To meet this demand, criminal organizations have emerged that even have clandestine workshops to which they can take the part in case of a breakdown, since if they go to an official house they risk losing it. Luxury watches are accompanied by documentation and a serial number that make them unique in the world. «A Kuwaiti businessman bought one in the United States for 20,000 euros and, when he took it to a jewelry store for repair, they detected that he had been stolen in a robbery at a jewelry store in Alicante. He was a buyer in good faith, but he was left without the piece and without the 20,000 euros », says Gómez Molina.
The value of a loot
in one hit
Most of the stolen watches move on this fork.

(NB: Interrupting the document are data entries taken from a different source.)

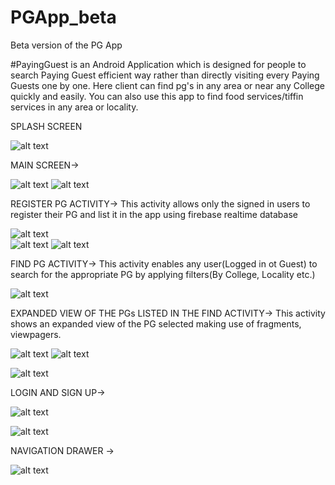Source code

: # PGApp_beta
Beta version of the PG App

#PayingGuest is an Android Application which is designed for people to search Paying Guest efficient way rather than directly visiting every Paying Guests one by one. Here client can find pg's in any area or near any College quickly and easily. You can also use this app to find food services/tiffin services in any area or locality.





SPLASH SCREEN   

![alt text](screenshots/splash.png "Splash Screen")      

MAIN SCREEN->

![alt text](screenshots/main.png "Main Activity")                 ![alt text](screenshots/dialog.png "Main Activity") 

REGISTER PG ACTIVITY->
This activity allows only the signed in users to register their PG and list it in the app using firebase realtime database

![alt text](screenshots/register1.png "Register PG")           
![alt text](screenshots/register3.png "Register PG")                 ![alt text](screenshots/register4.png "Register PG")

FIND PG ACTIVITY->
This activity enables any user(Logged in ot Guest) to search for the appropriate PG by applying filters(By College, Locality etc.)

![alt text](screenshots/findcardview.png "Find PG") 

EXPANDED VIEW OF THE PGs LISTED IN THE FIND ACTIVITY->
This activity shows an expanded view of the PG selected making use of fragments, viewpagers.

![alt text](screenshots/cardexpanded.png "Expanded Card")        ![alt text](screenshots/cardexpanded2.png "Expanded Card") 

 ![alt text](screenshots/cardexpanded3.png "Expanded Card")      
     

LOGIN AND SIGN UP->

![alt text](screenshots/login.png "Login")          

![alt text](screenshots/signup1.png "Sign Up")   




NAVIGATION DRAWER ->

![alt text](screenshots/navdrawer.png "Sign Up")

In Ibiza they managed to steal a Richard Mille 50-03 McLaren F1 valued at that price
The value of a loot
in one hit
Most of the stolen watches move on this fork.
In Ibiza they managed to steal a Richard Mille 50-03 McLaren F1 valued at that price
The value of a loot
in one hit
Most of the stolen watches move on this fork.
In Ibiza they managed to steal a Richard Mille 50-03 McLaren F1 valued at that price
The value of a loot
in one hit
Most of the stolen watches move on this fork.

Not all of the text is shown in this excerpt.